TEMPO.CO, Jakarta - Staf khusus Menteri Keuangan Sri Mulyani Indrawati, Yustinus Prastowo, mengomentari opini yang ditulis bekas Menteri Keuangan Fuad Bawazier di salah satu media nasional. Fuad dalam opininya mengkritik mengenai Undang-undang Harmonisasi Peraturan Perpajakan, salah satunya terkait Program Pengungkapan Sukarela atau PPS yang ia sebut sebagai tax amnesty jilid 2.
Bekas Direktur Jenderal Pajak itu menyebut kebijakan tax amnesty atau pengampunan pajak itu kurang logis jika kembali dilakukan, lantaran pada 2016 pemerintah sudah menggelar program serupa.
Atas kritik Fuad Bawazier tersebut, Prastowo mengaku enggan berdebat mengenai apakah program pengampunan sukarela yang ada di dalam UU HPP tersebut adalah tax amnesty atau bukan.
"Mari tilik rumusan di UU HPP secara cermat.

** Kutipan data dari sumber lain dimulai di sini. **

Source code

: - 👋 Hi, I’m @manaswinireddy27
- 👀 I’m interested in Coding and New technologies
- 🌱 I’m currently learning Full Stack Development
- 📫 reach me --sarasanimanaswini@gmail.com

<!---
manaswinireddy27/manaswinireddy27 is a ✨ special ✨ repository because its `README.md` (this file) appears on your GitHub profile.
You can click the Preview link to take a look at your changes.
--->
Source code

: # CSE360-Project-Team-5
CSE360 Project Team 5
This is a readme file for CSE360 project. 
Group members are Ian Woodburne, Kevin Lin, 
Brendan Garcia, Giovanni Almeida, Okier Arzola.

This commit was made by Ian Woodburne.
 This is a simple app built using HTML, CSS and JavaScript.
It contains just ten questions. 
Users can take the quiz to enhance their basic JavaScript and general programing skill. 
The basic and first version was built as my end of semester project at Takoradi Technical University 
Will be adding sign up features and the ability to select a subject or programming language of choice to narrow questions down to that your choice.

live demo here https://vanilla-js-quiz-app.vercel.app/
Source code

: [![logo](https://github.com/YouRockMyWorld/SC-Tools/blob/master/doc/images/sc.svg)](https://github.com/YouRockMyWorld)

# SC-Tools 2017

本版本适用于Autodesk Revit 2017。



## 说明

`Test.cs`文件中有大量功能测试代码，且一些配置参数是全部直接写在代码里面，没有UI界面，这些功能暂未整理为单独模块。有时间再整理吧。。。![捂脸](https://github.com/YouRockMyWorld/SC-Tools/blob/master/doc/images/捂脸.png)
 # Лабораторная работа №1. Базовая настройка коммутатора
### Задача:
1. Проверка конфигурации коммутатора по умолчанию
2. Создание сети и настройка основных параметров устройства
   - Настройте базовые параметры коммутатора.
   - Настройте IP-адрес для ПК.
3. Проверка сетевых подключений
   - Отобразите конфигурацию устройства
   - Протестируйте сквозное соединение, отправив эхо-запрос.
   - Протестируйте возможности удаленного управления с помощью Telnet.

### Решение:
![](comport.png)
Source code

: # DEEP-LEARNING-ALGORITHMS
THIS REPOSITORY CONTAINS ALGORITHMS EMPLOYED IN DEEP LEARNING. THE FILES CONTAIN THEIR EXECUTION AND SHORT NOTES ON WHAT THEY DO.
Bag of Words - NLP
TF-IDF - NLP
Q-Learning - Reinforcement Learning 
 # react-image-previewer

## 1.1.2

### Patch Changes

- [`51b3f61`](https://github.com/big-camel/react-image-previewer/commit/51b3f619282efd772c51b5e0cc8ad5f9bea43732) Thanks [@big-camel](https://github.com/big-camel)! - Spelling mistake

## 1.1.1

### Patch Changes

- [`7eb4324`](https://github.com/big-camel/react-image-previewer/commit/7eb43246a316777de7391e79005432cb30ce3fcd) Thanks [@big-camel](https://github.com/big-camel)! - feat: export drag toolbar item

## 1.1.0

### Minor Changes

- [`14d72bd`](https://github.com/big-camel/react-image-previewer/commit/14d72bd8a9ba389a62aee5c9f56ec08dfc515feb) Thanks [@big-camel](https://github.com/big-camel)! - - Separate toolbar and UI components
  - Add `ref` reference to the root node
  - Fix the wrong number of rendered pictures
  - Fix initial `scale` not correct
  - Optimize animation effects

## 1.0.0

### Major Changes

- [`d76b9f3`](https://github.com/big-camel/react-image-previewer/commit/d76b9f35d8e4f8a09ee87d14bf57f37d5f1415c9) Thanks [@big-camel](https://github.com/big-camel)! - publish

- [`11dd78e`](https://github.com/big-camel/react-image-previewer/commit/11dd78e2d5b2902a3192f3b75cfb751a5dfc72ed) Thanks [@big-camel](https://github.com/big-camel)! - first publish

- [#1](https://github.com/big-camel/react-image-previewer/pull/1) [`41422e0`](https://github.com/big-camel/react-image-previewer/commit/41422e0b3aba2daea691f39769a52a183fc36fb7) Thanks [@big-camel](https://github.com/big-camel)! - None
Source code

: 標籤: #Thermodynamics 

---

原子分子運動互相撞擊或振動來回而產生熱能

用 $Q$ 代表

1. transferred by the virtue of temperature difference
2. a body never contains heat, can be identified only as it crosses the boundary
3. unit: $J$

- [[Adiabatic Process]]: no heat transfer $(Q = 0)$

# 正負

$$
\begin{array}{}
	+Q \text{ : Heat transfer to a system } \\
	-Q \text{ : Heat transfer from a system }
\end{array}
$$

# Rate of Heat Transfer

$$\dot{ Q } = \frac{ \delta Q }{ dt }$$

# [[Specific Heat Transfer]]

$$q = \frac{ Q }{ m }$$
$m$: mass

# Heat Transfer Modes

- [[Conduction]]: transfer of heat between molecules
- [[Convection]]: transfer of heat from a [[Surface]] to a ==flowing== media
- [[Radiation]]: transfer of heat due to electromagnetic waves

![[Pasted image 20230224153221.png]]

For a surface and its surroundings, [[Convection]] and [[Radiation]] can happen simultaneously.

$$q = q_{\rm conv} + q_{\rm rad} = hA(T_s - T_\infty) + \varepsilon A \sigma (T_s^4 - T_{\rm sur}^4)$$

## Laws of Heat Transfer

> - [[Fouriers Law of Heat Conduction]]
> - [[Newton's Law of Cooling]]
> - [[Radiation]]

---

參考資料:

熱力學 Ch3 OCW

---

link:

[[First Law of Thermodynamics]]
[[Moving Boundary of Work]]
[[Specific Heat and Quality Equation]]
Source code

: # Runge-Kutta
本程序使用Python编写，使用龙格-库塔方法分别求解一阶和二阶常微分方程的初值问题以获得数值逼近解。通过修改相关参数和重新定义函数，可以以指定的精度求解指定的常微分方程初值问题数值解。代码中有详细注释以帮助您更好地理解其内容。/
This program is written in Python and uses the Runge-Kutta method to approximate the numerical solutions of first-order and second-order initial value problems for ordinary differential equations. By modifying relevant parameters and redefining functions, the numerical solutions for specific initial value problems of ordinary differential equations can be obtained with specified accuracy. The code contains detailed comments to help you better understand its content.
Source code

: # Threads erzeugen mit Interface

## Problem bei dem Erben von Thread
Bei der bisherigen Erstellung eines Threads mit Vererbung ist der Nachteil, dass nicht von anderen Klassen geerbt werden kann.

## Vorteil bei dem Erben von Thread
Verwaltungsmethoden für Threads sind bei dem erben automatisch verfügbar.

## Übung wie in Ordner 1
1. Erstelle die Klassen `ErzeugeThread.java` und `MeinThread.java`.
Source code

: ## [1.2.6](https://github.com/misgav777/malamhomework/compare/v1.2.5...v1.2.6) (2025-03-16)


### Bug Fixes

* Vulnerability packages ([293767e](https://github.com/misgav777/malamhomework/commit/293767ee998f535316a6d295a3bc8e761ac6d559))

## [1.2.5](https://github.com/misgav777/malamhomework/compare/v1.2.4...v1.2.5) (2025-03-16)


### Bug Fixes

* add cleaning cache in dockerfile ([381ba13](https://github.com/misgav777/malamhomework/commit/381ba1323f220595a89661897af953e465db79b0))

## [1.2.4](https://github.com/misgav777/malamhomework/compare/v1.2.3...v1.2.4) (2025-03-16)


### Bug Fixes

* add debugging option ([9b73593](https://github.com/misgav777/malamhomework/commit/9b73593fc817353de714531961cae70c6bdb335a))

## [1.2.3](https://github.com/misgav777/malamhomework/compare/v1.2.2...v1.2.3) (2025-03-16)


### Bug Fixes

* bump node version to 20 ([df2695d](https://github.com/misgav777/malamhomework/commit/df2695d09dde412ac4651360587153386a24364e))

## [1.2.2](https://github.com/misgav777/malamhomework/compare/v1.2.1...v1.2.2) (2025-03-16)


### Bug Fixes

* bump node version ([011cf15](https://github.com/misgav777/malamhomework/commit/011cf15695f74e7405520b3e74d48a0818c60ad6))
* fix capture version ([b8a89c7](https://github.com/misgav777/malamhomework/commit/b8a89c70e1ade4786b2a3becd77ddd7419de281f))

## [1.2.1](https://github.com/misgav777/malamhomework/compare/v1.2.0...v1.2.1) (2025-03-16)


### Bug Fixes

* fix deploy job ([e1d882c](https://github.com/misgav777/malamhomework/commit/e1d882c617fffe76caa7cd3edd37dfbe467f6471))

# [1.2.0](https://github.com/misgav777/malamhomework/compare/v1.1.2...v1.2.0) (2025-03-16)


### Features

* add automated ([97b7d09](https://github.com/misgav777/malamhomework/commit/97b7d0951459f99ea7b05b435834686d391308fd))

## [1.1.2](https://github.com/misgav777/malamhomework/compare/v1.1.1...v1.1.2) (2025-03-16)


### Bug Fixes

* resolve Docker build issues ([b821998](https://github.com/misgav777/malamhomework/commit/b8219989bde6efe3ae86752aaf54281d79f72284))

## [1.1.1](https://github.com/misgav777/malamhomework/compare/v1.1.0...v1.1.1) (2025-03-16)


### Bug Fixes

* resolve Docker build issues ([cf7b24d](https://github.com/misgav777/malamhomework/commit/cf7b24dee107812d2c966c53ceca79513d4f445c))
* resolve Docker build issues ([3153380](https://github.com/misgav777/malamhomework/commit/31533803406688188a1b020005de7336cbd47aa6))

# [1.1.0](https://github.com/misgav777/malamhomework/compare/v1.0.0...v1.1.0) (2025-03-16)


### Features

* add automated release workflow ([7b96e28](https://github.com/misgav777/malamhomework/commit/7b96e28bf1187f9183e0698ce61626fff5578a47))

Jelas ada beberapa perbedaan fundamental," ujar Prastowo dalam keterangan tertulis, Jumat, 12 November 2021.
Kebijakan I, kata Prastowo, memberi kesempatan bagi peserta tax amnesty 2016-2017 untuk mengungkapkan harta yang dulu belum diungkap, dengan membayar pajak final sebesar 6 persen, 8 persen, atau 11 persen. Ini di atas tarif tebusan waktu itu yang sebesar 2 persen, 3 persen, dan 5 persen.
Lalu, bagi wajib pajak orang pribadi, tutur dia, dapat mengungkapkan secara sukarela penghasilan yang diperoleh dalam kurun 2016-2020 melalui pengungkapan harta dan dikenai tarif final 12 persen, 14 persen, dan 18 persen.